What does Paul mean by the word “grace”? It is a rich biblical term. In a broad sense, grace often refers to the kindness of God to man (Luke 1:30). But Paul usually uses it to describe something even more wonderful, which is God’s kindness or mercy to those who do not deserve it, actually, to those who deserves just the opposite! (Eph. 2:1-5).
Breathing grace means to breathe in God’s grace, which is the undeserved love, kindness, mercy, forgiveness, strength, and wisdom that he gives to us through Jesus Christ, and then breathe it out to others, even if they do not deserve it.

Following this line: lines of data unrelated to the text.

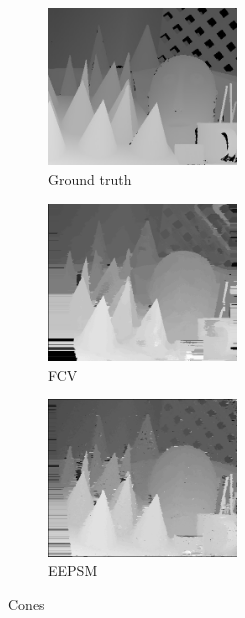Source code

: \begin{figure}[ht]
  \centering
  \begin{subfigure}[t]{0.3\textwidth}
    \centering\includegraphics[width=5cm]{figures/con_gt}
    \caption{Ground truth \cite{Scharstein2003}\label{fig:con_gt}}
  \end{subfigure}\hspace{0.5cm}
  \begin{subfigure}[t]{0.3\textwidth}
    \centering\includegraphics[width=5cm]{figures/con_fcv}
    \caption{FCV\label{fig:con_fcv}}
  \end{subfigure}\hspace{0.5cm}
  \begin{subfigure}[t]{0.3\textwidth}
    \centering\includegraphics[width=5cm]{figures/con_eepsm1}
    \caption{EEPSM\label{fig:con_eepsm}}
  \end{subfigure}
  \caption{Cones \cite{Scharstein2003} \label{fig:conall}}
\end{figure}

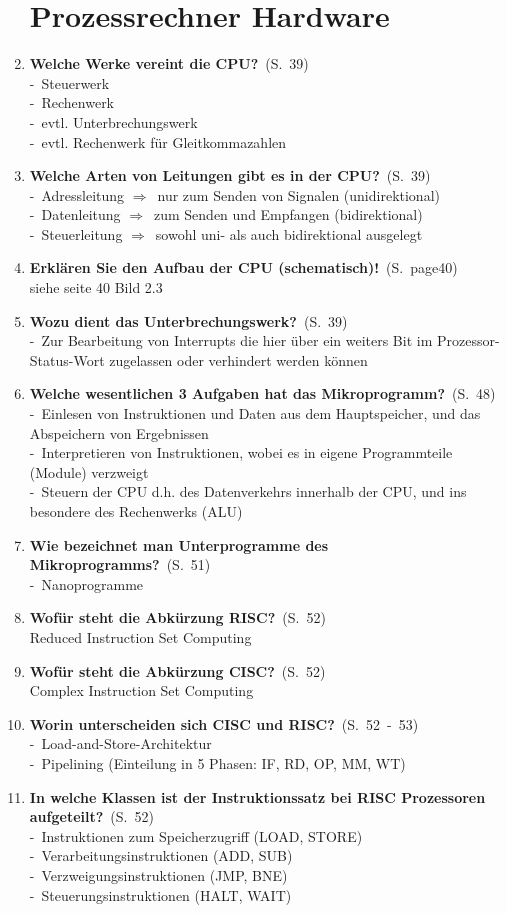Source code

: \documentclass[a4paper,12pt]{article}
\newcommand{\question}[3]{\pagebreak[3]\item {\textbf{#1?}}\ (S.\ #2)#3}
\newcommand{\statement}[3]{\pagebreak[3]\item {\textbf{#1!}}\ (S.\ #2)#3}
\newcommand{\catchword}[1]{\\-\ #1}
\newcommand{\normaltext}[1]{\\#1}
\newcommand{\resultol}[1]{ $\Rightarrow$\ #1}
\newcommand{\page}[1]{#1}
\newcommand{\pages}[2]{#1\ -\ #2}
\begin{document}
\begin{enumerate}
  \newpage
  \section{Prozessrechner Hardware}


  \question{Welche Werke vereint die CPU}{\page{39}}
  {
    \catchword{Steuerwerk}
    \catchword{Rechenwerk}
    \catchword{evtl. Unterbrechungswerk}
    \catchword{evtl. Rechenwerk für Gleitkommazahlen}
  }

  \question{Welche Arten von Leitungen gibt es in der CPU}{\page{39}}
  {
    \catchword{Adressleitung \resultol{nur zum Senden von Signalen (unidirektional)}}
    \catchword{Datenleitung \resultol{zum Senden und Empfangen (bidirektional)}}
    \catchword{Steuerleitung \resultol{sowohl uni- als auch bidirektional ausgelegt}}
  }

  \statement{Erklären Sie den Aufbau der CPU (schematisch)} {page{40}}
  {
  \normaltext{siehe seite 40 Bild 2.3}
  }

  \question{Wozu dient das Unterbrechungswerk}{\page{39}}
  {
    \catchword{Zur Bearbeitung von Interrupts die hier über ein weiters Bit im Prozessor-
    Status-Wort zugelassen oder verhindert werden können}
  }

  \question{Welche wesentlichen 3 Aufgaben hat das Mikroprogramm}{\page{48}}
  {
    \catchword{Einlesen von Instruktionen und Daten aus dem Hauptspeicher, und das Abspeichern 
               von Ergebnissen}
    \catchword{Interpretieren von Instruktionen, wobei es in eigene Programmteile (Module) verzweigt}
    \catchword{Steuern der CPU d.h. des Datenverkehrs innerhalb der CPU, und ins besondere 
               des Rechenwerks (ALU)}
  }

  \question{Wie bezeichnet man Unterprogramme des Mikroprogramms}{\page{51}}
  {
    \catchword{Nanoprogramme}
  }

  \question{Wofür steht die Abkürzung RISC}{\page{52}}
  {
    \normaltext{Reduced Instruction Set Computing}
  }

  \question{Wofür steht die Abkürzung CISC}{\page{52}}
  {
    \normaltext{Complex Instruction Set Computing}
  }

  \question{Worin unterscheiden sich CISC und RISC}{\pages{52}{53}}
  {
    \catchword{Load-and-Store-Architektur}
    \catchword{Pipelining (Einteilung in 5 Phasen: IF, RD, OP, MM, WT)}
  }

  \question{In welche Klassen ist der Instruktionssatz bei RISC Prozessoren aufgeteilt}{\page{52}}
  {
    \catchword{Instruktionen zum Speicherzugriff (LOAD, STORE)}
    \catchword{Verarbeitungsinstruktionen (ADD, SUB)}
    \catchword{Verzweigungsinstruktionen (JMP, BNE)}
    \catchword{Steuerungsinstruktionen (HALT, WAIT)}
  }


\end{enumerate}
\end{document}
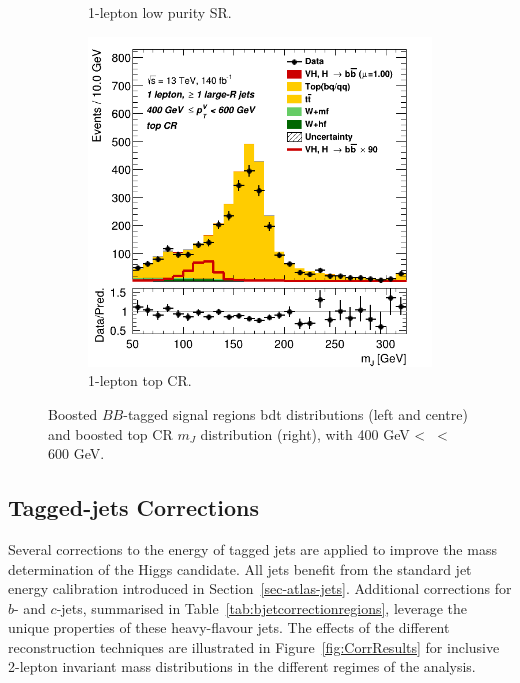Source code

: \begin{figure}[h!]
\begin{subfigure}[b]{0.32\textwidth}
      \caption{1-lepton low purity SR.}
      \label{fig:plots_VHboost_ex_1L_SR}
  \end{subfigure}
  \begin{subfigure}[b]{0.32\textwidth}
    \centering
    \includegraphics[width=\textwidth]{Images/VH/Own_fit/prefit_VHbb/Region_distmBB_BMax600_BMin400_incFat1_Fat1_DSRtopaddbjetcr_J0_TTypebb_incJet1_T2_L1_Y6051_Prefit.png}
    \caption{1-lepton top CR.}
    \label{fig:plots_VHboost_ex_1L_top}
\end{subfigure}
  \caption{Boosted $BB$-tagged signal regions \gls{bdt} distributions (left and centre) and boosted top CR $m_J$ distribution (right), with 400 GeV < \ptv\ < 600 GeV.}
  \label{fig:plots_VHboost_ex}
\end{figure} 

\subsection{Tagged-jets Corrections}\label{sec-vh-jetcor}
Several corrections to the energy of tagged jets are applied to improve the mass determination of the Higgs candidate. All jets benefit from the standard jet energy calibration introduced in Section~\ref{sec-atlas-jets}. Additional corrections for $b$- and $c$-jets, summarised in Table~\ref{tab:bjetcorrectionregions}, leverage the unique properties of these heavy-flavour jets. The effects of the different reconstruction techniques are illustrated in Figure~\ref{fig:CorrResults} for inclusive 2-lepton invariant mass distributions in the different regimes of the analysis. \\

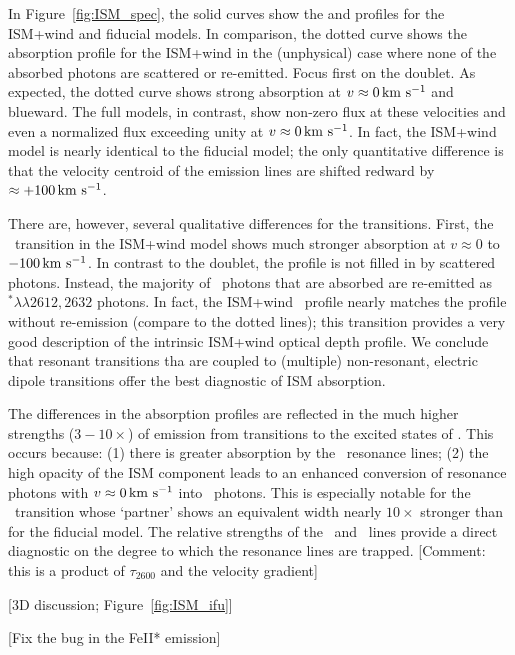 \documentclass[12pt,preprint]{aastex}
\begin{document}
In Figure~\ref{fig:ISM_spec}, the solid curves show the  and
 profiles for the ISM+wind and fiducial 
models. In comparison, the
dotted curve shows the absorption profile for the ISM+wind in the (unphysical) case
where none of the absorbed photons are scattered or re-emitted.   Focus first on the
 doublet.  As expected, the dotted curve shows strong
absorption at $v \approx 0 \, {\rm km~s^{-1}}$ and blueward.  The full models,
in contrast, show non-zero flux at these velocities and even a
normalized flux exceeding unity at $v \approx 0 \, {\rm km~s^{-1}}$.  In
fact, the ISM+wind model is nearly identical to the fiducial model;
the only quantitative difference is that the velocity centroid of
the emission lines are shifted redward by $\approx +100 \, {\rm km~s^{-1}}$.

There are, however, several qualitative differences 
for the  transitions. 
First, the \feiia\ transition in the ISM+wind model
shows much stronger absorption at $v \approx 0$
to $-100 \, {\rm km~s^{-1}}$.  In contrast to the  doublet,
the profile is not filled in by scattered photons. Instead, 
the majority of \feiia\ photons that are absorbed are re-emitted as
~$^* \lambda\lambda 2612, 2632$ photons.  In fact, the
ISM+wind \feiia\ profile nearly matches the profile without re-emission 
(compare to the dotted lines); this transition provides a
very good description of the intrinsic ISM+wind optical depth profile.  
We conclude that resonant transitions tha are coupled to (multiple)
non-resonant, electric dipole transitions offer the best
diagnostic of ISM absorption.

The differences in the  absorption profiles are reflected
in the much higher strengths ($3-10\times$) of emission from
transitions to the excited states of \aconfig.   This occurs because:
(1) there is greater absorption by the \feiid\
resonance lines; (2) the high opacity of the ISM component leads to
an enhanced conversion of resonance photons with $v \approx 0\, {\rm km~s^{-1}}$
into \feiis\ photons.  This is especially notable for the
\feiib\ transition whose `partner' shows an equivalent width nearly
$10\times$ stronger than for the fiducial model.  The relative
strengths of the \feiib\ and \feiie\ lines provide a direct
diagnostic on the degree to which the resonance lines are trapped.
[Comment:  this is a product of $\tau_{2600}$ and the velocity
gradient]

[3D discussion; Figure~\ref{fig:ISM_ifu}]

[Fix the bug in the FeII* emission]
\end{document}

We take our first deep breath of God’s grace by believing in his Son and receiving his gift of forgiveness. We can continue to breathe in his grace on a moment-by-moment basis by studying and mediating on his Word, by praying to him, by thanking him for his mercy and rejoicing in our salvation, by delighting in his character and many kindnesses, by worshiping him, by partaking of the Lord’s Supper, and by enjoying the fellowship of other believers.
As we fill our souls with his grace, he wants us to breathe it out to others. We usually do this with our words, but we can also do it with our actions. This can be done in countless ways (I had to work hard to shorten the list!):
• By bringing hope through the gospel (Col. 1:5).
• By praying for others (Phil. 1:3-6).
• By bringing encouraging words, a cheerful look, or good news to others (Prov. 15:30; 16:24).
• By reading Scripture to others (1 Thess. 2:13).
• By giving a gentle answer in response to anger (Prov. 15:1).
• By bringing laughter and music to others (Ps. 126:2).
• By looking for the good in others instead of the bad (Prov. 11:27).
• By making charitable judgments about others, that is, believing the best about them until you have facts to prove otherwise (Matt. 7:12; 1 Cor. 13:7).
• By confessing your wrongs and acknowledging God’s mercy (Ps. 51; 1 Tim. 1:15-17).
• By drawing attention to EGG’s (evidences of God’s grace) in other people’s lives (1 Cor. 1:4-9).
• By gently showing others their faults (Gal. 6:1).
• By appealing for mercy on behalf of others (1 Sam. 25:1-38).
• By forgiving others as God has forgiven us (Luke 23:34; Eph. 4:32).
The more deliberately you breathe in the grace of God today, the more you will breathe out his grace to others … and experience the kind of relationships that reflect his love and extend his kingdom (John 13:34-35).